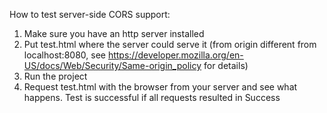 How to test server-side CORS support:
1. Make sure you have an http server installed
2. Put test.html where the server could serve it (from origin different from localhost:8080, see https://developer.mozilla.org/en-US/docs/Web/Security/Same-origin_policy for details)
3. Run the project
4. Request test.html with the browser from your server and see what happens. Test is successful if all requests resulted in Success
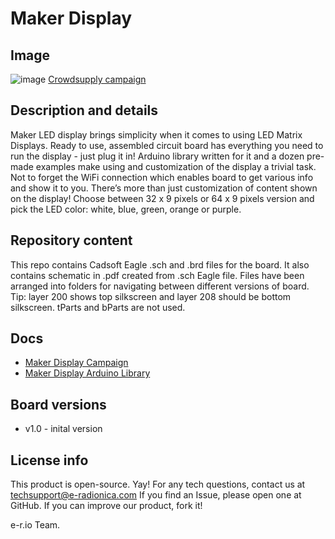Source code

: # Maker Display
## Image
![image](https://www.crowdsupply.com/img/46dd/1st-picture_jpg_project-body.jpg)
[Crowdsupply campaign][CF]

## Description and details
Maker LED display brings simplicity when it comes to using LED Matrix Displays. Ready to use, assembled circuit board has everything you need to run the display - just plug it in! Arduino library written for it and a dozen pre-made examples make using and customization of the display a trivial task. Not to forget the WiFi connection which enables board to get various info and show it to you. There’s more than just customization of content shown on the display! Choose between 32 x 9 pixels or 64 x 9 pixels version and pick the LED color: white, blue, green, orange or purple.

## Repository content
This repo contains Cadsoft Eagle .sch and .brd files for the board. It also contains schematic in .pdf created from .sch Eagle file. 
Files have been arranged into folders for navigating between different versions of board. 
Tip: layer 200 shows top silkscreen and layer 208 should be bottom silkscreen. tParts and bParts are not used.

## Docs
- [Maker Display Campaign][CF]
- [Maker Display Arduino Library][library]

## Board versions
- v1.0 - inital version

## License info
This product is open-source. Yay!
For any tech questions, contact us at techsupport@e-radionica.com
If you find an Issue, please open one at GitHub. If you can improve our product, fork it!

e-r.io Team.

[library]: #
[CF]: https://www.crowdsupply.com/e-radionica/maker-led-display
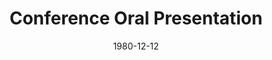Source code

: ---
title: "Conference Oral Presentation"
collection: publications
permalink: /publication/ConferenceOral
date: 1980-12-12
venue: 'Engineering'
citation: '     '
---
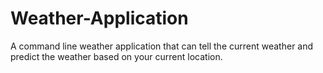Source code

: # Weather-Application
A command line weather application that can tell the current weather and predict the weather based on your current location.

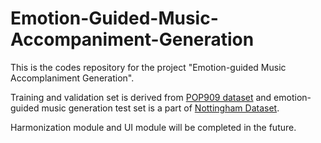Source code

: # Emotion-Guided-Music-Accompaniment-Generation
This is the codes repository for the project "Emotion-guided Music Accomplaniment Generation". 

Training and validation set is derived from [POP909 dataset](https://github.com/music-x-lab/POP909-Dataset) and
emotion-guided music generation test set is a part of [Nottingham Dataset](https://ifdo.ca/~seymour/nottingham/nottingham.html).

Harmonization module and UI module will be completed in the future.
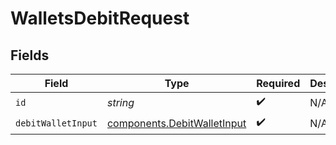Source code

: # WalletsDebitRequest


## Fields

| Field                                                                      | Type                                                                       | Required                                                                   | Description                                                                |
| -------------------------------------------------------------------------- | -------------------------------------------------------------------------- | -------------------------------------------------------------------------- | -------------------------------------------------------------------------- |
| `id`                                                                       | *string*                                                                   | :heavy_check_mark:                                                         | N/A                                                                        |
| `debitWalletInput`                                                         | [components.DebitWalletInput](../../models/components/debitwalletinput.md) | :heavy_check_mark:                                                         | N/A                                                                        |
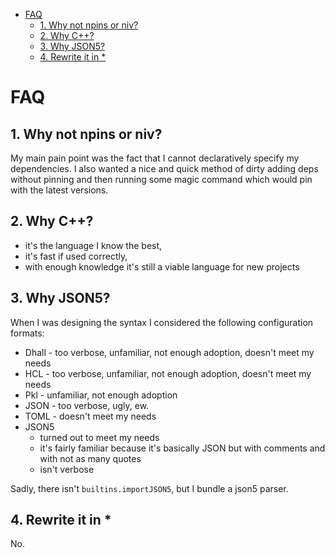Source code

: <!-- vim-markdown-toc GFM -->

* [FAQ](#faq)
  * [1. Why not npins or niv?](#1-why-not-npins-or-niv)
  * [2. Why C++?](#2-why-c)
  * [3. Why JSON5?](#3-why-json5)
  * [4. Rewrite it in *](#4-rewrite-it-in-)

<!-- vim-markdown-toc -->

# FAQ

## 1. Why not npins or niv?

My main pain point was the fact that I cannot declaratively specify my dependencies.
I also wanted a nice and quick method of dirty adding deps without pinning and then
running some magic command which would pin with the latest versions.

## 2. Why C++?

- it's the language I know the best,
- it's fast if used correctly,
- with enough knowledge it's still a viable language for new projects

## 3. Why JSON5?

When I was designing the syntax I considered the following configuration formats:
- Dhall - too verbose, unfamiliar, not enough adoption, doesn't meet my needs
- HCL - too verbose, unfamiliar, not enough adoption, doesn't meet my needs
- Pkl - unfamiliar, not enough adoption
- JSON - too verbose, ugly, ew.
- TOML - doesn't meet my needs
- JSON5
  - turned out to meet my needs
  - it's fairly familiar because it's basically JSON but with comments and with not as many quotes
  - isn't verbose

Sadly, there isn't `builtins.importJSON5`, but I bundle a json5 parser.
<!-- TODO: Bundle internally or pin -->

## 4. Rewrite it in *

No.
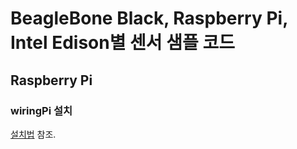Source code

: # BeagleBone Black, Raspberry Pi, Intel Edison별 센서 샘플 코드
## Raspberry Pi
### wiringPi 설치
[설치법](http://wiringpi.com/download-and-install/) 참조.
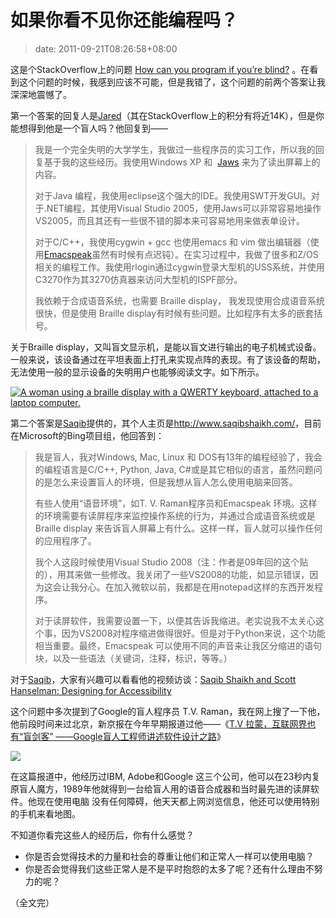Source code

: # 如果你看不见你还能编程吗？
>date: 2011-09-21T08:26:58+08:00


这是个StackOverflow上的问题 [How can you program if you’re blind?](http://stackoverflow.com/questions/118984/how-can-you-program-if-youre-blind "How can you program if you're blind?") 。在看到这个问题的时候，我感到应该不可能，但是我错了，这个问题的前两个答案让我深深地震憾了。


第一个答案的回复人是[Jared](http://stackoverflow.com/users/14744/jared)（其在StackOverflow上的积分有将近14K），但是你能想得到他是一个盲人吗？他回复到——



> 我是一个完全失明的大学学生，我做过一些程序员的实习工作，所以我的回复基于我的这些经历。我使用Windows XP 和  [Jaws](http://freedomscientific.com/products/fs/jaws-product-page.asp) 来为了读出屏幕上的内容。
> 
> 
> 对于Java 编程，我使用eclipse这个强大的IDE。我使用SWT开发GUI。对于.NET编程，其使用Visual Studio 2005，使用Jaws可以非常容易地操作VS2005，而且其还有一些很不错的脚本来可容易地用来做表单设计。
> 
> 
> 对于C/C++，我使用cygwin + gcc 也使用emacs 和 vim 做出编辑器（使用[Emacspeak](http://emacspeak.sourceforge.net/)虽然有时候有点迟钝）。在实习过程中，我做了很多和Z/OS相关的编程工作。我使用rlogin通过cygwin登录大型机的USS系统，并使用C3270作为其3270仿真器来访问大型机的ISPF部分。
> 
> 
> 我依赖于合成语音系统，也需要 Braille display， 我发现使用合成语音系统很快，但是使用 Braille display有时候有些问题。比如程序有太多的嵌套括号。
> 
> 


关于Braille display，又叫盲文显示机，是能以盲文进行输出的电子机械式设备。一般来说，该设备通过在平坦表面上打孔来实现点阵的表现。有了该设备的帮助，无法使用一般的显示设备的失明用户也能够阅读文字。如下所示。



[![A woman using a braille display with a QWERTY keyboard, attached to a laptop computer.](http://www.afb.org/afbpress/Image.asp?ImageID=aw050607fig1)](https://www.google.com.hk/search?q=Braille+display&hl=zh-CN&safe=strict&prmd=ivns&tbm=isch&tbo=u&source=univ&sa=X&ei=zrV4Tt6YOemtiQfRkIzhDA&ved=0CDMQsAQ&biw=1280&bih=677)


第二个答案是[Saqib](http://stackoverflow.com/users/56241/saqib)提供的，其个人主页是<http://www.saqibshaikh.com/>，目前在Microsoft的Bing项目组，他回答到：



> 我是盲人，我对Windows, Mac, Linux 和 DOS有13年的编程经验了，我会的编程语言是C/C++, Python, Java, C#或是其它相似的语言，虽然问题问的是怎么来设置盲人的环境，但是我想从盲人怎么使用电脑来回答。
> 
> 
> 有些人使用“语音环境”，如T. V. Raman程序员和Emacspeak 环境。这样的环境需要有读屏程序来监控操作系统的行为，并通过合成语音系统或是Braille display 来告诉盲人屏幕上有什么。这样一样，盲人就可以操作任何的应用程序了。
> 
> 
> 我个人这段时候使用Visual Studio 2008（注：作者是09年回的这个贴的），用其来做一些修改。我关闭了一些VS2008的功能，如显示错误，因为这会让我分心。在加入微软以前，我都是在用notepad这样的东西开发程序。
> 
> 
> 对于读屏软件，我需要设置一下，以便其告诉我缩进。老实说我不太关心这个事，因为VS2008对程序缩进做得很好。但是对于Python来说，这个功能相当重要。最终，Emacspeak 可以使用不同的声音来让我区分缩进的语句块，以及一些语法（关键词，注释，标识，等等。）
> 
> 


对于[Saqib](http://stackoverflow.com/users/56241/saqib)，大家有兴趣可以看看他的视频访谈：[Saqib Shaikh and Scott Hanselman: Designing for Accessibility](http://channel9.msdn.com/blogs/dan/saqib-shaikh-and-scott-hanselman-designing-for-accessibility)


这个问题中多次提到了Google的盲人程序员 T.V. Raman，我在网上搜了一下他，他前段时间来过北京，新京报在今年早期报道过他——《[T.V 拉蒙，互联网界也有“盲剑客” ——Google盲人工程师讲述软件设计之路](http://epaper.bjnews.com.cn/html/2011-01/16/content_192258.htm)》


![](http://epaper.bjnews.com.cn/images/2011-01/16/B13/b13116cb001.gif)


在这篇报道中，他经历过IBM, Adobe和Google 这三个公司，他可以在23秒内复原盲人魔方，1989年他就得到一台给盲人用的语音合成器和当时最先进的读屏软件。他现在使用电脑 没有任何障碍，他天天都上网浏览信息，他还可以使用特别的手机来看地图。


不知道你看完这些人的经历后，你有什么感觉？


* 你是否会觉得技术的力量和社会的尊重让他们和正常人一样可以使用电脑？
* 你是否会觉得我们这些正常人是不是平时抱怨的太多了呢？还有什么理由不努力的呢？


（全文完）

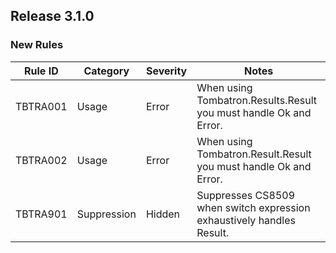 ## Release 3.1.0

### New Rules

| Rule ID  | Category    | Severity | Notes                                                                      |
|----------|-------------|----------|----------------------------------------------------------------------------|
| TBTRA001 | Usage       | Error    | When using Tombatron.Results.Result<T> you must handle Ok<T> and Error<T>. |
| TBTRA002 | Usage       | Error    | When using Tombatron.Result.Result you must handle Ok and Error.           |
| TBTRA901 | Suppression | Hidden   | Suppresses CS8509 when switch expression exhaustively handles Result<T>.   | 
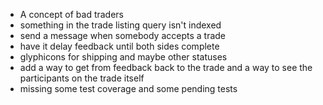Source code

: * A concept of bad traders
* something in the trade listing query isn't indexed
* send a message when somebody accepts a trade
* have it delay feedback until both sides complete
* glyphicons for shipping and maybe other statuses
* add a way to get from feedback back to the trade and a way to see the participants on the trade itself
* missing some test coverage and some pending tests
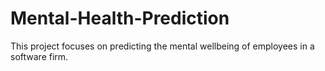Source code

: # Mental-Health-Prediction
This project focuses on predicting the mental wellbeing of employees in a software firm.
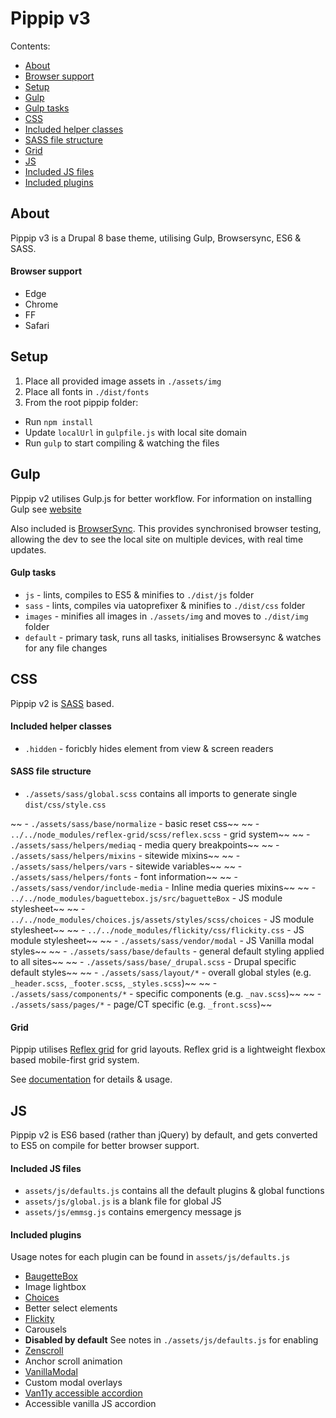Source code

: # Pippip v3

Contents:

- [About](#About)
- [Browser support](#browser-support)
- [Setup](#setup)
- [Gulp](#Gulp)
- [Gulp tasks](#Gulp-tasks)
- [CSS](#css)
- [Included helper classes](#included-helper-classes)
- [SASS file structure](#sass-file-structure)
- [Grid](#grid)
- [JS](#js)
- [Included JS files](#included-js-files)
- [Included plugins](#included-plugins)

## About

Pippip v3 is a Drupal 8 base theme, utilising Gulp, Browsersync, ES6 & SASS.

#### Browser support

- Edge
- Chrome
- FF
- Safari

## Setup

1. Place all provided image assets in `./assets/img`
1. Place all fonts in `./dist/fonts`
1. From the root pippip folder:

- Run `npm install`
- Update `localUrl` in `gulpfile.js` with local site domain
- Run `gulp` to start compiling & watching the files

## Gulp

Pippip v2 utilises Gulp.js for better workflow. For information on installing Gulp see [website](https://gulpjs.com/)

Also included is [BrowserSync](https://browsersync.io/). This provides synchronised browser testing, allowing the dev to see the local site on multiple devices, with real time updates.

#### Gulp tasks

- `js` - lints, compiles to ES5 & minifies to `./dist/js` folder
- `sass` - lints, compiles via uatoprefixer & minifies to `./dist/css` folder
- `images` - minifies all images in `./assets/img` and moves to `./dist/img` folder
- `default` - primary task, runs all tasks, initialises Browsersync & watches for any file changes

## CSS

Pippip v2 is [SASS](https://sass-lang.com) based.

#### Included helper classes

- `.hidden` - foricbly hides element from view & screen readers

#### SASS file structure

- `./assets/sass/global.scss` contains all imports to generate single `dist/css/style.css`

~~ - `./assets/sass/base/normalize` - basic reset css~~
~~ - `../../node_modules/reflex-grid/scss/reflex.scss` - grid system~~
~~ - `./assets/sass/helpers/mediaq` - media query breakpoints~~
~~ - `./assets/sass/helpers/mixins` - sitewide mixins~~
~~ - `./assets/sass/helpers/vars` - sitewide variables~~
~~ - `./assets/sass/helpers/fonts` - font information~~
~~ - `./assets/sass/vendor/include-media` - Inline media queries mixins~~
~~ - `../../node_modules/baguettebox.js/src/baguetteBox` - JS module stylesheet~~
~~ - `../../node_modules/choices.js/assets/styles/scss/choices` - JS module stylesheet~~
~~ - `../../node_modules/flickity/css/flickity.css` - JS module stylesheet~~
~~ - `./assets/sass/vendor/modal` - JS Vanilla modal styles~~
~~ - `./assets/sass/base/defaults` - general default styling applied to all sites~~
~~ - `./assets/sass/base/_drupal.scss` - Drupal specific default styles~~
~~ - `./assets/sass/layout/*` - overall global styles (e.g. `_header.scss`, `_footer.scss`, `_styles.scss`)~~
~~ - `./assets/sass/components/*` - specific components (e.g. `_nav.scss`)~~
~~ - `./assets/sass/pages/*` - page/CT specific (e.g. `_front.scss`)~~

#### Grid

Pippip utilises [Reflex grid](http://reflexgrid.com/docs/) for grid layouts. Reflex grid is a lightweight flexbox based mobile-first grid system.

See [documentation](http://reflexgrid.com/docs/) for details & usage.

## JS

Pippip v2 is ES6 based (rather than jQuery) by default, and gets converted to ES5 on compile for better browser support.

#### Included JS files

- `assets/js/defaults.js` contains all the default plugins & global functions
- `assets/js/global.js` is a blank file for global JS
- `assets/js/emmsg.js` contains emergency message js

#### Included plugins

Usage notes for each plugin can be found in `assets/js/defaults.js`

- [BaugetteBox](https://www.npmjs.com/package/baguettebox.js)
- Image lightbox
- [Choices](https://www.npmjs.com/package/choices.js)
- Better select elements
- [Flickity](https://www.npmjs.com/package/flickity)
- Carousels
- **Disabled by default** See notes in `./assets/js/defaults.js` for enabling
- [Zenscroll](https://github.com/zengabor/zenscroll)
- Anchor scroll animation
- [VanillaModal](https://www.npmjs.com/package/vanilla-modal)
- Custom modal overlays
- [Van11y accessible accordion](https://github.com/nico3333fr/van11y-accessible-accordion-aria)
- Accessible vanilla JS accordion
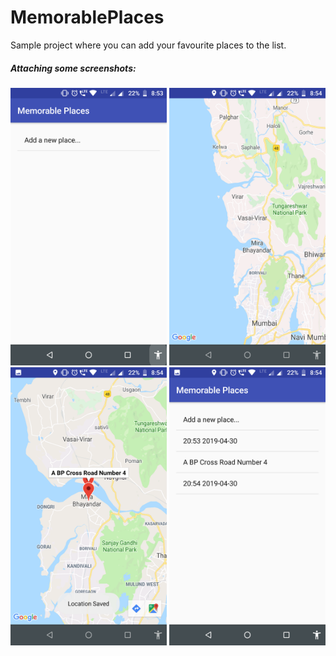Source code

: # MemorablePlaces

Sample project where you can add your favourite places to the list.

##### <b> Attaching some screenshots: </b> 

<img src = "screenshots/image1.png" width = "250" />  <img src = "screenshots/image2.png" width = "250" />
<img src = "screenshots/image3.png" width = "250" />  <img src = "screenshots/image4.png" width = "250" />
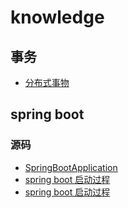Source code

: # knowledge





## 事务

- [分布式事物](./transaction/distributed%20transaction.md)


## spring boot

### 源码
- [SpringBootApplication](./spring-boot-source-code/SpringBootApplication.md)
- [spring boot 启动过程]()
- [spring boot 启动过程]()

========

WHAT YOU SHOULD DO: Give again exactly, and only, the lines above starting at the one with "关于Braille disp" and ending at the one with "Shaikh and Scott".

OUTPUT FOR THIS EXERCISE:
关于Braille display，又叫盲文显示机，是能以盲文进行输出的电子机械式设备。一般来说，该设备通过在平坦表面上打孔来实现点阵的表现。有了该设备的帮助，无法使用一般的显示设备的失明用户也能够阅读文字。如下所示。



[![A woman using a braille display with a QWERTY keyboard, attached to a laptop computer.](http://www.afb.org/afbpress/Image.asp?ImageID=aw050607fig1)](https://www.google.com.hk/search?q=Braille+display&hl=zh-CN&safe=strict&prmd=ivns&tbm=isch&tbo=u&source=univ&sa=X&ei=zrV4Tt6YOemtiQfRkIzhDA&ved=0CDMQsAQ&biw=1280&bih=677)


第二个答案是[Saqib](http://stackoverflow.com/users/56241/saqib)提供的，其个人主页是<http://www.saqibshaikh.com/>，目前在Microsoft的Bing项目组，他回答到：



> 我是盲人，我对Windows, Mac, Linux 和 DOS有13年的编程经验了，我会的编程语言是C/C++, Python, Java, C#或是其它相似的语言，虽然问题问的是怎么来设置盲人的环境，但是我想从盲人怎么使用电脑来回答。
> 
> 
> 有些人使用“语音环境”，如T. V. Raman程序员和Emacspeak 环境。这样的环境需要有读屏程序来监控操作系统的行为，并通过合成语音系统或是Braille display 来告诉盲人屏幕上有什么。这样一样，盲人就可以操作任何的应用程序了。
> 
> 
> 我个人这段时候使用Visual Studio 2008（注：作者是09年回的这个贴的），用其来做一些修改。我关闭了一些VS2008的功能，如显示错误，因为这会让我分心。在加入微软以前，我都是在用notepad这样的东西开发程序。
> 
> 
> 对于读屏软件，我需要设置一下，以便其告诉我缩进。老实说我不太关心这个事，因为VS2008对程序缩进做得很好。但是对于Python来说，这个功能相当重要。最终，Emacspeak 可以使用不同的声音来让我区分缩进的语句块，以及一些语法（关键词，注释，标识，等等。）
> 
> 


对于[Saqib](http://stackoverflow.com/users/56241/saqib)，大家有兴趣可以看看他的视频访谈：[Saqib Shaikh and Scott Hanselman: Designing for Accessibility](http://channel9.msdn.com/blogs/dan/saqib-shaikh-and-scott-hanselman-designing-for-accessibility)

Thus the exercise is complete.